Your tendency will be to not accept their help. You'll think that you don't want to be a bother, or that your problems aren't that important. But they’re offering to help you because they want to help, and because they know that by helping you they're also helping themselves. When they listen to your stories, they're reminded of where they've been and what they need to do to remain clean and sober.
Addiction self-help groups are not like the rest of the world. When someone says "give me a call" in the outside world, maybe they mean it, maybe they don't. In addiction self-help groups they mean it because they've been there. Therefore take advantage of the help they're offering.
There are three levels of support in addiction self-help groups. The first level is people who are general supports. They will offer to go out for coffee, give you a lift to a meeting, or give you their phone number. You can't have enough friends like that.
The next level of support is a temporary sponsor. They're someone who you would like to spend time with talking about recovery. They can be a sounding board. They can help you understand the format of meetings. They can call you and motivate you to go to meetings. They can also act as an early warning system to help you recognize if you're in denial, or if you're in the early stages of emotional relapse. You can have more than one temporary sponsor.
The final level of support is a sponsor. A sponsor is your own personal coach or guide to help you through recovery. Once you've been in recovery for a while and you've checked out some of the meetings you'll want to find a regular sponsor.
A sponsor is someone who you would like as a coach to guide you through recovery. They don't necessarily have to be someone who you would like to hang out with as a friend. By choosing a sponsor you're also implicitly saying that you like the form of their recovery and their serenity. In addiction self-help groups it's said that "you like what your sponsor has." In this case, "has" refers to what they have in recovery, not what they have materially.
A sponsor should preferably have at least 5 years of recovery.

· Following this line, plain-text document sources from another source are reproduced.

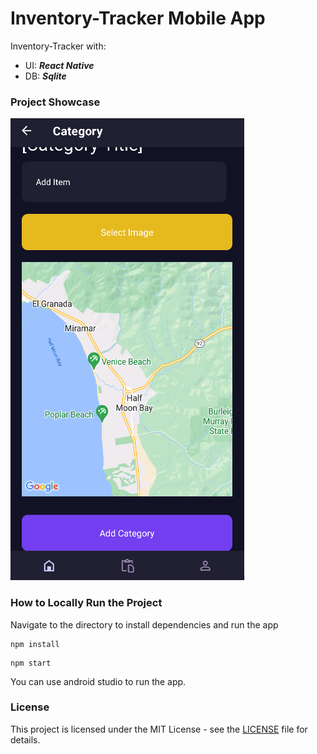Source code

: # Inventory-Tracker Mobile App

Inventory-Tracker with:

- UI: **_React Native_**
- DB: **_Sqlite_**

### Project Showcase

[![Project Showcase](video/thumbnail.PNG)](video/showcase.mp4)

### How to Locally Run the Project

Navigate to the directory to install dependencies and run the app

```
npm install
```

```
npm start
```

You can use android studio to run the app.

### License

This project is licensed under the MIT License - see the [LICENSE](LICENSE) file for details.
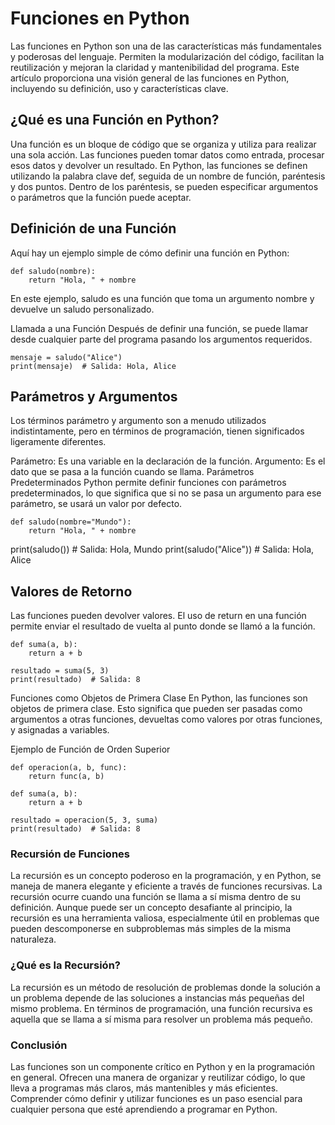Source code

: # Funciones en Python
Las funciones en Python son una de las características más fundamentales y poderosas del lenguaje. Permiten la modularización del código, facilitan la reutilización y mejoran la claridad y mantenibilidad del programa. Este artículo proporciona una visión general de las funciones en Python, incluyendo su definición, uso y características clave.

## ¿Qué es una Función en Python?
Una función es un bloque de código que se organiza y utiliza para realizar una sola acción. Las funciones pueden tomar datos como entrada, procesar esos datos y devolver un resultado. En Python, las funciones se definen utilizando la palabra clave def, seguida de un nombre de función, paréntesis y dos puntos. Dentro de los paréntesis, se pueden especificar argumentos o parámetros que la función puede aceptar.

## Definición de una Función
Aquí hay un ejemplo simple de cómo definir una función en Python:
```
def saludo(nombre):
    return "Hola, " + nombre
```

En este ejemplo, saludo es una función que toma un argumento nombre y devuelve un saludo personalizado.

Llamada a una Función
Después de definir una función, se puede llamar desde cualquier parte del programa pasando los argumentos requeridos.
```
mensaje = saludo("Alice")
print(mensaje)  # Salida: Hola, Alice
```

## Parámetros y Argumentos
Los términos parámetro y argumento son a menudo utilizados indistintamente, pero en términos de programación, tienen significados ligeramente diferentes.

Parámetro: Es una variable en la declaración de la función.
Argumento: Es el dato que se pasa a la función cuando se llama.
Parámetros Predeterminados
Python permite definir funciones con parámetros predeterminados, lo que significa que si no se pasa un argumento para ese parámetro, se usará un valor por defecto.
```
def saludo(nombre="Mundo"):
    return "Hola, " + nombre
```
print(saludo())  # Salida: Hola, Mundo
print(saludo("Alice"))  # Salida: Hola, Alice

## Valores de Retorno
Las funciones pueden devolver valores. El uso de return en una función permite enviar el resultado de vuelta al punto donde se llamó a la función.
```
def suma(a, b):
    return a + b

resultado = suma(5, 3)
print(resultado)  # Salida: 8
```
Funciones como Objetos de Primera Clase
En Python, las funciones son objetos de primera clase. Esto significa que pueden ser pasadas como argumentos a otras funciones, devueltas como valores por otras funciones, y asignadas a variables.

Ejemplo de Función de Orden Superior
```
def operacion(a, b, func):
    return func(a, b)

def suma(a, b):
    return a + b

resultado = operacion(5, 3, suma)
print(resultado)  # Salida: 8
```

### Recursión de Funciones

La recursión es un concepto poderoso en la programación, y en Python, se maneja de manera elegante y eficiente a través de funciones recursivas. La recursión ocurre cuando una función se llama a sí misma dentro de su definición. Aunque puede ser un concepto desafiante al principio, la recursión es una herramienta valiosa, especialmente útil en problemas que pueden descomponerse en subproblemas más simples de la misma naturaleza.

### ¿Qué es la Recursión?

La recursión es un método de resolución de problemas donde la solución a un problema depende de las soluciones a instancias más pequeñas del mismo problema. En términos de programación, una función recursiva es aquella que se llama a sí misma para resolver un problema más pequeño.


### Conclusión

Las funciones son un componente crítico en Python y en la programación en general. Ofrecen una manera de organizar y reutilizar código, lo que lleva a programas más claros, más mantenibles y más eficientes. Comprender cómo definir y utilizar funciones es un paso esencial para cualquier persona que esté aprendiendo a programar en Python.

They need that time to develop enough perspective on recovery. Finally, a sponsor should be someone for whom you have absolutely no romantic feelings. That usually means someone of the same sex.

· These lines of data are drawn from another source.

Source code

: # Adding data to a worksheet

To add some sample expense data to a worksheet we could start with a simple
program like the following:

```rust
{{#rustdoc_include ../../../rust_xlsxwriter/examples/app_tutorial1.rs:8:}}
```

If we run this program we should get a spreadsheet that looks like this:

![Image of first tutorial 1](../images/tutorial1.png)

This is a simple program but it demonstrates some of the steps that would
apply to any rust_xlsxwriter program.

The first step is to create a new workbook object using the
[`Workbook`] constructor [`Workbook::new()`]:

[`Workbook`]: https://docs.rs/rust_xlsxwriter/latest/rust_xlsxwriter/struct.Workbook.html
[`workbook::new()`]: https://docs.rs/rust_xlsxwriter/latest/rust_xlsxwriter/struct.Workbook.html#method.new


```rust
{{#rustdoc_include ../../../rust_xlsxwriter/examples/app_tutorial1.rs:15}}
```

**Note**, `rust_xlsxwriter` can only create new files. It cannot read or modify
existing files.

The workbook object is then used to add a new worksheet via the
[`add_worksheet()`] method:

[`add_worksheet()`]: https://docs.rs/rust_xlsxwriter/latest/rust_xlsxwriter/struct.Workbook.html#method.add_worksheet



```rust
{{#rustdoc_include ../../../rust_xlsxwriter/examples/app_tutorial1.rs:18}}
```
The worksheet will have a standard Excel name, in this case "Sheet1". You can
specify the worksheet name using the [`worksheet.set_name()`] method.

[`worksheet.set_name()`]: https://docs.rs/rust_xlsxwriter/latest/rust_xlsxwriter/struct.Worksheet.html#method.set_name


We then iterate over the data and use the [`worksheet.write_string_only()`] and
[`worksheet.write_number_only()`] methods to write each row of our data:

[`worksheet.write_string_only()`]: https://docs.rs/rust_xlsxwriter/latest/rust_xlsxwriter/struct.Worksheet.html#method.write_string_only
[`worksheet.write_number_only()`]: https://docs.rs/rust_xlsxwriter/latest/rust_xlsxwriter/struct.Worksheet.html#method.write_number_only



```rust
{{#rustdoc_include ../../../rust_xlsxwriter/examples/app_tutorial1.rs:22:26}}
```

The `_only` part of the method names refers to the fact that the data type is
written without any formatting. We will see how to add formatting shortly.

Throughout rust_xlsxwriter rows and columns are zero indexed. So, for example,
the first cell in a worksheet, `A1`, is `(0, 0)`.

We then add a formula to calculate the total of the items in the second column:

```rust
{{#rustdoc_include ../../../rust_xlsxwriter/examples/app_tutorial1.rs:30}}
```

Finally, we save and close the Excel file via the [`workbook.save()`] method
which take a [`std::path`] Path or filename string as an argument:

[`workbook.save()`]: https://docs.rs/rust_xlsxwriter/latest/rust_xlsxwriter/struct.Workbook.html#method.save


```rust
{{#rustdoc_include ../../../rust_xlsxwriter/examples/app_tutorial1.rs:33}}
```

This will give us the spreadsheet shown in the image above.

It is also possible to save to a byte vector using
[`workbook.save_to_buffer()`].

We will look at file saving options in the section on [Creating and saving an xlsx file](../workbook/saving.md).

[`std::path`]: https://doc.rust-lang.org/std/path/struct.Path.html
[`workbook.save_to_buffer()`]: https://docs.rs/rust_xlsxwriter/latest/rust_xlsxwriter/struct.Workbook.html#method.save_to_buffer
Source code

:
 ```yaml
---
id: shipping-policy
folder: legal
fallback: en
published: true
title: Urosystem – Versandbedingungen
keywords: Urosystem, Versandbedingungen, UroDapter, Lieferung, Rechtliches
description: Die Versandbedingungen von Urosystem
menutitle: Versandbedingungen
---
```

You and your sponsor are both interviewing each other. I think there is one question you should ask your potential sponsor. "Tell me what you do with your sponsees?" It's an open-ended question that doesn't put either of you in an awkward position. Too many people just ask "Would you be my sponsor?" That's a hard question to ask. Most people have trouble asking for help so they postpone finding a sponsor. (Reference: www.AddictionsAndRecovery.org)

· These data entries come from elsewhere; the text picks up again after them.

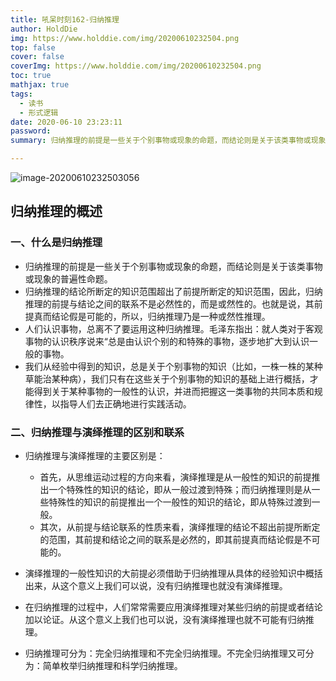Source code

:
```yaml
---
title: 吼呆时刻162-归纳推理
author: HoldDie
img: https://www.holddie.com/img/20200610232504.png
top: false
cover: false
coverImg: https://www.holddie.com/img/20200610232504.png
toc: true
mathjax: true
tags:
  - 读书
  - 形式逻辑
date: 2020-06-10 23:23:11
password:
summary: 归纳推理的前提是一些关于个别事物或现象的命题，而结论则是关于该类事物或现象的普遍性命题。

---
```


![image-20200610232503056](https://www.holddie.com/img/20200610232504.png)

## 归纳推理的概述

### 一、什么是归纳推理

- 归纳推理的前提是一些关于个别事物或现象的命题，而结论则是关于该类事物或现象的普遍性命题。
- 归纳推理的结论所断定的知识范围超出了前提所断定的知识范围，因此，归纳推理的前提与结论之间的联系不是必然性的，而是或然性的。也就是说，其前提真而结论假是可能的，所以，归纳推理乃是一种或然性推理。
- 人们认识事物，总离不了要运用这种归纳推理。毛泽东指出：就人类对于客观事物的认识秩序说来“总是由认识个别的和特殊的事物，逐步地扩大到认识一般的事物。
- 我们从经验中得到的知识，总是关于个别事物的知识（比如，一株一株的某种草能治某种病），我们只有在这些关于个别事物的知识的基础上进行概括，才能得到关于某种事物的一般性的认识，并进而把握这一类事物的共同本质和规律性，以指导人们去正确地进行实践活动。

### 二、归纳推理与演绎推理的区别和联系

- 归纳推理与演绎推理的主要区别是：

	- 首先，从思维运动过程的方向来看，演绎推理是从一般性的知识的前提推出一个特殊性的知识的结论，即从一般过渡到特殊；而归纳推理则是从一些特殊性的知识的前提推出一个一般性的知识的结论，即从特殊过渡到一般。
	- 其次，从前提与结论联系的性质来看，演绎推理的结论不超出前提所断定的范围，其前提和结论之间的联系是必然的，即其前提真而结论假是不可能的。

- 演绎推理的一般性知识的大前提必须借助于归纳推理从具体的经验知识中概括出来，从这个意义上我们可以说，没有归纳推理也就没有演绎推理。
- 在归纳推理的过程中，人们常常需要应用演绎推理对某些归纳的前提或者结论加以论证。从这个意义上我们也可以说，没有演绎推理也就不可能有归纳推理。
- 归纳推理可分为：完全归纳推理和不完全归纳推理。不完全归纳推理又可分为：简单枚举归纳推理和科学归纳推理。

Most addiction self-help groups have a set of guidelines that try to concentrate recovery to a few simple principles. The best known of these are the 12 steps of AA. Although the language of each group’s guidelines is different, the basic underlying ideas are similar.
The 12 steps is a huge topic that deserves more attention than I can give it here. But I'd like to make a few comments.
The 12 steps are not about stopping using. Only the first step is about stopping drugs or alcohol. The remaining eleven steps are about how to create a new life where it's easier to not use. They're about how to be happier in life.
The principles of the 12 steps are the principles of life. If you work at the 12 steps, they will help you identify the traits that make you unhappy, let go of those traits, and learn something better in their place. The 12 steps are a model for self-change.
You don't have to be addicted to benefit from the 12 steps. The world would be a better place if we all followed them. But when other people don't follow the principles of the 12 steps, they end up being unhappy. When addicts don't follow the principles of the 12 steps, they end up using to escape their unhappiness.